The Real Housewives of Dallas episode "Making Frenemies" marks LeeAnne "The Dallas Charity Queen" Locken's tragic slide into the delusion that she is the official authority on how to behave like a grown woman, which, according to her, is a lesson several of her cast mates still need to learn. LeeAnne Locken confronts Stephanie and Cary on Real Housewives of Dallas basically to scold them for hanging out with Brandi, whom she perceives as trashy, inappropriate, and unfit to share her airspace at a charity event.
It all starts when Tiffany, the rocker's wife with whom LeeAnne goes way back, admits that she sort of likes hanging out with Stephanie, Brandi's BFF. LeeAnne is flummoxed, but decides that, if these women are going to be in her social circle, she's at least going to sit down with them and teach them how to behave at charity functions (eg., no poop hats allowed).
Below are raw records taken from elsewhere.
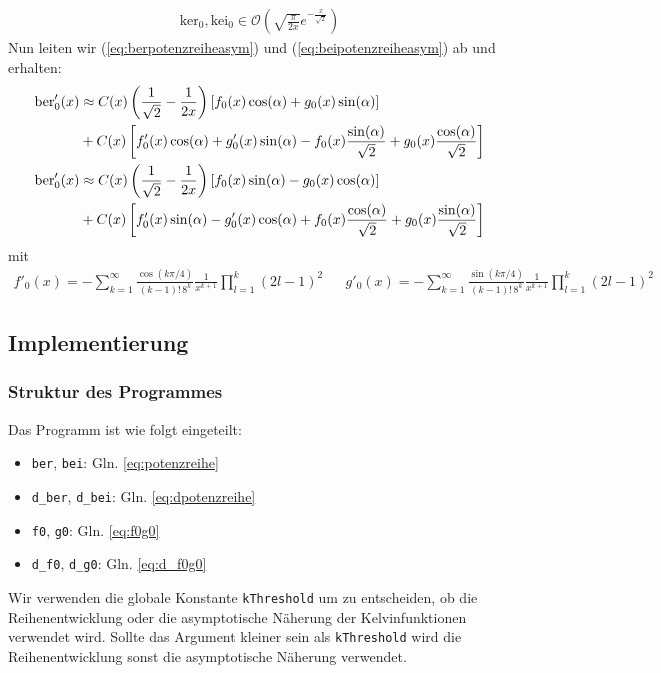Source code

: \documentclass[10pt,a4paper]{article}
\begin{document}
\begin{align}
	\mathrm{ker}_0, \mathrm{kei}_0 \in \mathcal{O}\left( \sqrt{\frac{\pi}{2 x}}e^{-\frac{x}{\sqrt{2}}} \right)
\end{align}
Nun leiten wir (\ref{eq:berpotenzreiheasym}) und (\ref{eq:beipotenzreiheasym}) ab und erhalten:
\begin{align}
	\mathrm{ber}'_0(x) &\approx C(x) \left( \frac{1}{\sqrt{2}} - \frac{1}{2x} \right) \left[f_0(x) \cos(\alpha) + g_0(x) \sin(\alpha) \right] \notag\\ & + C(x) \left[ f'_0(x) \cos(\alpha) + g'_0(x) \sin(\alpha) - f_0(x) \frac{\sin(\alpha)}{\sqrt{2}} + g_0(x) \frac{\cos(\alpha)}{\sqrt{2}} \right]\label{eq:dberpotenzreiheasym}\\
	\mathrm{ber}'_0(x) &\approx C(x) \left( \frac{1}{\sqrt{2}} - \frac{1}{2x} \right) \left[f_0(x) \sin(\alpha) - g_0(x) \cos(\alpha) \right] \notag\\ & + C(x) \left[ f'_0(x) \sin(\alpha) - g'_0(x) \cos(\alpha) + f_0(x) \frac{\cos(\alpha)}{\sqrt{2}} + g_0(x) \frac{\sin(\alpha)}{\sqrt{2}} \right] \label{eq:dbeipotenzreiheasym}
\end{align}
mit
\begin{align}
	f'_0(x) = - \sum^{\infty}_{k=1} \frac{\cos(k \pi / 4)}{(k-1)! \, 8^k} \frac{1}{x^{k+1}} \prod^{k}_{l=1}(2l - 1)^2&&
	g'_0(x) = -\sum^{\infty}_{k=1} \frac{\sin(k \pi / 4)}{(k-1)! \, 8^k} \frac{1}{x^{k+1}} \prod^{k}_{l=1}(2l - 1)^2\label{eq:d_f0g0}
\end{align}

\subsection{Implementierung}

\subsubsection{Struktur des Programmes}
Das Programm ist wie folgt eingeteilt:
\begin{itemize}
\item \texttt{ber}, \texttt{bei}: Gln. \ref{eq:potenzreihe}
\item \texttt{d\_ber}, \texttt{d\_bei}: Gln. \ref{eq:dpotenzreihe}
\item \texttt{f0}, \texttt{g0}: Gln. \ref{eq:f0g0}
\item \texttt{d\_f0}, \texttt{d\_g0}: Gln. \ref{eq:d_f0g0}
\end{itemize}
Wir verwenden die globale Konstante \texttt{kThreshold} um zu entscheiden, ob die Reihenentwicklung oder die asymptotische Näherung der Kelvinfunktionen verwendet wird. Sollte das Argument kleiner sein als \texttt{kThreshold} wird die Reihenentwicklung sonst die asymptotische Näherung verwendet.
\end{document}
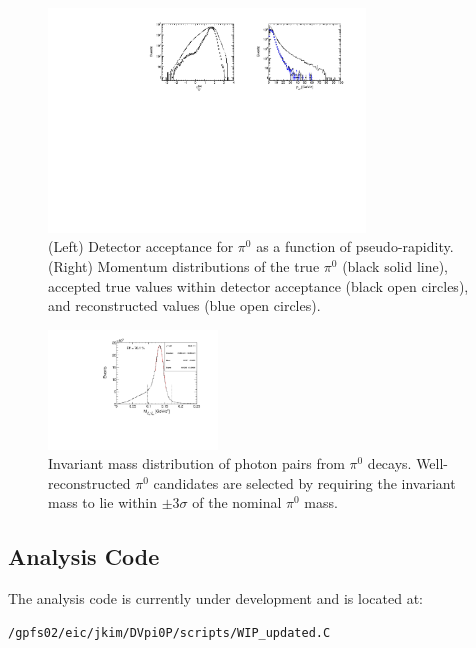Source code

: \documentclass[letterpaper,12pt]{article}
\begin{document}
\begin{figure}[ht]
    \centering
    \includegraphics[width=0.75\textwidth]{Figures/pi0.pdf}
    \caption{(Left) Detector acceptance for $\pi^{0}$ as a function of pseudo-rapidity. (Right) Momentum distributions of the true $\pi^{0}$ (black solid line), accepted true values within detector acceptance (black open circles), and reconstructed values (blue open circles).}
\label{fig:pi0}
\end{figure}

\begin{figure}[ht]
    \centering
    \includegraphics[width=0.4\textwidth]{Figures/pi0_mass.pdf}
    \caption{Invariant mass distribution of photon pairs from $\pi^{0}$ decays. Well-reconstructed $\pi^{0}$ candidates are selected by requiring the invariant mass to lie within $\pm3\sigma$ of the nominal $\pi^{0}$ mass.}
\label{fig:pi0mass}
\end{figure}

\subsection{Analysis Code}\label{subsec:Analysis_Code}
The analysis code is currently under development and is located at:
\begin{verbatim}
/gpfs02/eic/jkim/DVpi0P/scripts/WIP_updated.C
\end{verbatim}
\end{document}
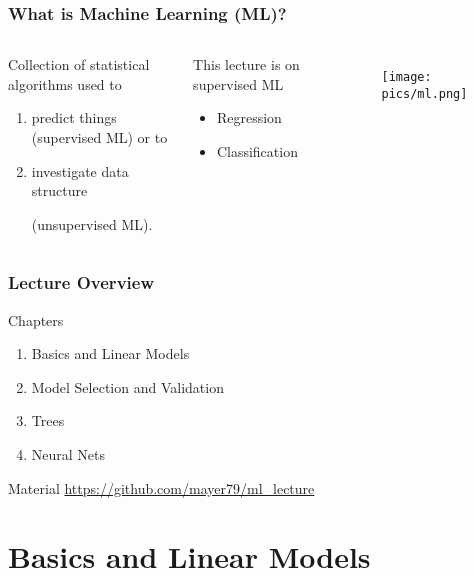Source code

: \documentclass[
    utf8,
    aspectratio=169
]{beamer}  %
\begin{document}
\begin{frame}
	\frametitle{What is Machine Learning (ML)?}
	\begin{columns}
		\begin{block}{Collection of statistical algorithms used to}
			\begin{enumerate}
				\item predict things (supervised ML) or to
				\item investigate data structure 
				
				(unsupervised ML).
			\end{enumerate}
		\end{block}	
		\begin{block}{This lecture is on supervised ML}
			\begin{itemize}
				\item Regression
				\item Classification
			\end{itemize}
		\end{block}
		\begin{figure}
			\texttt{[image: pics/ml.png]}
		\end{figure}
	\end{columns}
\end{frame}

\begin{frame}
	\frametitle{Lecture Overview}
	\begin{block}{Chapters}
		\begin{enumerate}
			\item Basics and Linear Models
			\item Model Selection and Validation
			\item Trees
			\item Neural Nets
		\end{enumerate}
	\end{block}
	
	\begin{block}{Material}
		\url{https://github.com/mayer79/ml\_lecture}
	\end{block}
\end{frame}

\section{Basics and Linear Models}
\end{document}

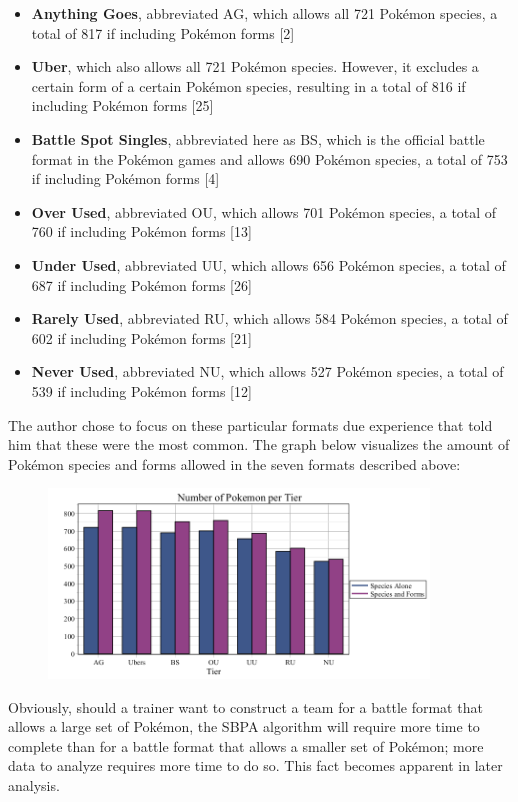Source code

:\documentclass{article}
\begin{document}
\begin{itemize}
	\item \textbf{Anything Goes}, abbreviated AG, which allows all 721 Pok\'emon species, a total of 817 if including Pok\'emon forms [2]
	\item \textbf{Uber}, which also allows all 721 Pok\'emon species. However, it excludes a certain form of a certain Pok\'emon species, resulting in a total of 816 if including Pok\'emon forms [25]
	\item \textbf{Battle Spot Singles}, abbreviated here as BS, which is the official battle format in the Pok\'emon games and allows 690 Pok\'emon species, a total of 753 if including Pok\'emon forms [4]
	\item \textbf{Over Used}, abbreviated OU, which allows 701 Pok\'emon species, a total of 760 if including Pok\'emon forms [13]
	\item \textbf{Under Used}, abbreviated UU, which allows 656 Pok\'emon species, a total of 687 if including Pok\'emon forms [26]
	\item \textbf{Rarely Used}, abbreviated RU, which allows 584 Pok\'emon species, a total of 602 if including Pok\'emon forms [21]
	\item \textbf{Never Used}, abbreviated NU, which allows 527 Pok\'emon species, a total of 539 if including Pok\'emon forms [12]
\end{itemize}
The author chose to focus on these particular formats due experience that told him that these were the most common.
The graph below visualizes the amount of Pok\'emon species and forms allowed in the seven formats described above:
\begin{figure}[H]
	\includegraphics[width=0.9\textwidth]{TierAmount.png}
	\centering
	\caption{}\label{TierAmountGraph}
\end{figure}
Obviously, should a trainer want to construct a team for a battle format that allows a large set of Pok\'emon, the SBPA algorithm will require more time to complete than for a battle format that allows a smaller set of Pok\'emon; more data  to analyze requires more time to do so. This fact becomes apparent in later analysis.\\\\
\end{document}
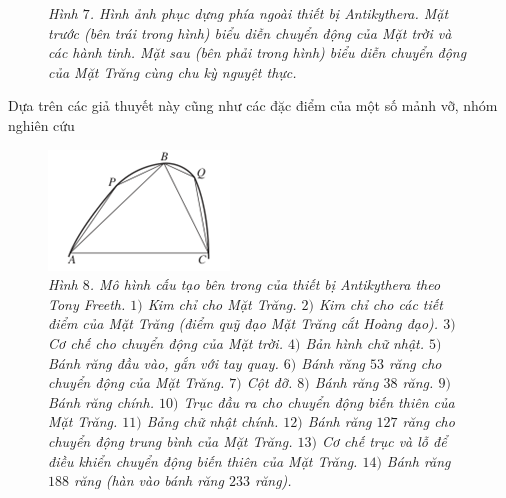 \begin{multicols}{2}
\begin{figure}[H]
		\caption{\small\textit{\color{lichsutoanhoc}Hình $7$. Hình ảnh phục dựng phía ngoài thiết bị Antikythera. Mặt trước (bên trái trong hình) biểu diễn chuyển động của Mặt trời và các hành tinh. Mặt sau (bên phải trong hình) biểu diễn chuyển động của Mặt Trăng cùng chu kỳ nguyệt thực.}}
		\vspace*{-10pt}
	\end{figure}
	Dựa trên các giả thuyết này cũng như các đặc điểm của một số mảnh vỡ, nhóm nghiên cứu 
	\end{multicols}
	\begin{figure}[H]
		\vspace*{5pt}
		\centering
		\captionsetup{labelformat= empty, justification=centering}
		\includegraphics[width= 1\linewidth]{9}
		\caption{\small\textit{\color{lichsutoanhoc}Hình $8$. Mô hình cấu tạo bên trong của thiết bị Antikythera theo Tony Freeth. $1)$ Kim chỉ cho Mặt Trăng. $2)$ Kim chỉ cho các tiết điểm của Mặt Trăng (điểm quỹ đạo Mặt Trăng cắt Hoàng đạo). $3)$ Cơ chế cho chuyển động của Mặt trời. $4)$ Bản hình chữ nhật. $5)$ Bánh răng đầu vào, gắn với tay quay. $6)$ Bánh răng $53$ răng cho chuyển động của Mặt Trăng. $7)$ Cột đỡ. $8)$ Bánh răng $38$ răng. $9)$ Bánh răng chính. $10)$ Trục đầu ra cho chuyển động biến thiên của Mặt Trăng. $11)$ Bảng chữ nhật chính. $12)$ Bánh răng $127$ răng cho chuyển động trung bình của Mặt Trăng. $13)$ Cơ chế trục và lỗ để điều khiển chuyển động biến thiên của Mặt Trăng. $14)$ Bánh răng $188$ răng (hàn vào bánh răng $233$ răng).}}
		\vspace*{-10pt}
	\end{figure}
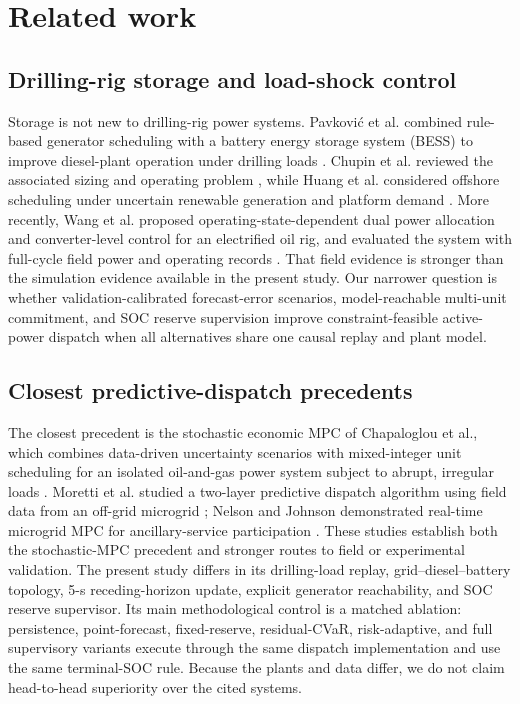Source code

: \section{Related work}\label{related-work}

\subsection{Drilling-rig storage and load-shock control}

Storage is not new to drilling-rig power systems. Pavkovi\'{c} et al. combined
rule-based generator scheduling with a battery energy storage system (BESS) to
improve diesel-plant operation under drilling loads
\citep{pavkovic2016oil}. Chupin et al. reviewed the associated sizing and
operating problem \citep{chupin2021drillingstorage}, while Huang et al.
considered offshore scheduling under uncertain renewable generation and
platform demand \citep{huang2019drilling}. More recently, Wang et al. proposed
operating-state-dependent dual power allocation and converter-level control
for an electrified oil rig, and evaluated the system with full-cycle field
power and operating records \citep{wang2025dualpower}. That field evidence is
stronger than the simulation evidence available in the present study. Our
narrower question is whether validation-calibrated forecast-error scenarios,
model-reachable multi-unit commitment, and SOC reserve supervision improve
constraint-feasible active-power dispatch when all alternatives share one
causal replay and plant model.

\subsection{Closest predictive-dispatch precedents}

The closest precedent is the stochastic economic MPC of Chapaloglou et al.,
which combines data-driven uncertainty scenarios with mixed-integer unit
scheduling for an isolated oil-and-gas power system subject to abrupt,
irregular loads \citep{chapaloglou2022datadriven}. Moretti et al. studied a
two-layer predictive dispatch algorithm using field data from an off-grid
microgrid \citep{moretti2019twolayer}; Nelson and Johnson demonstrated
real-time microgrid MPC for ancillary-service participation
\citep{nelson2020realtime}. These studies establish both the stochastic-MPC
precedent and stronger routes to field or experimental validation. The present
study differs in its drilling-load replay, grid--diesel--battery topology,
5-s receding-horizon update, explicit generator reachability, and SOC reserve
supervisor. Its main methodological control is a matched ablation: persistence,
point-forecast, fixed-reserve, residual-CVaR, risk-adaptive, and full
supervisory variants execute through the same dispatch implementation and use
the same terminal-SOC rule. Because the plants and data differ, we do not claim
head-to-head superiority over the cited systems.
And yes, it's every bit as condescending as you would imagine.
The sit-down lunch involves LeeAnne reiterating over and over again, "Respect is a really big thing for me," citing all the "elderly women" at the Mad Hatter's Luncheon who were offended by Brandi's irreverence. For context, Brandi is not even present at this confrontation. LeeAnne's respectability politics are so backwards that she's sitting there telling Cary and Stephanie that Brandi's actions reflect poorly on them, and the only way to escape the judgement of the charity world is to stop associating with her.
LeeAnne is so concerned with how people perceive her that she even passes around a printout of her friend's charity world gossip blog (oh, it's a real thing), in which Brandi gets dragged through the mud for her poop hat stunt.
Both Cary and Stephanie try to explain that they aren't terribly concerned with what people think of them and that they attend charity functions to support charities. But LeeAnne goes on an "it's called appropriateness" tirade that essentially culminates in the decree that if people in Dallas society judge you, then you won't raise funds for your charities.
As fans were quick to point out, the core beliefs around which LeeAnne is basing her perceptions of propriety and respect are totally off-base.
It's not a total surprise that LeeAnne thinks this way — she's an outsider who has found her way into an elite group, and she believes that, to stay a part of that group, she has to follow its rules to the letter. But not everyone is in Dallas charity survival mode, socially speaking, or paying quite so much attention to it as a "career." To force the rest of the Housewives into her "appropriate" groupthink is only going to alienate her from the women and her from the Real Housewives of Dallas fanbase.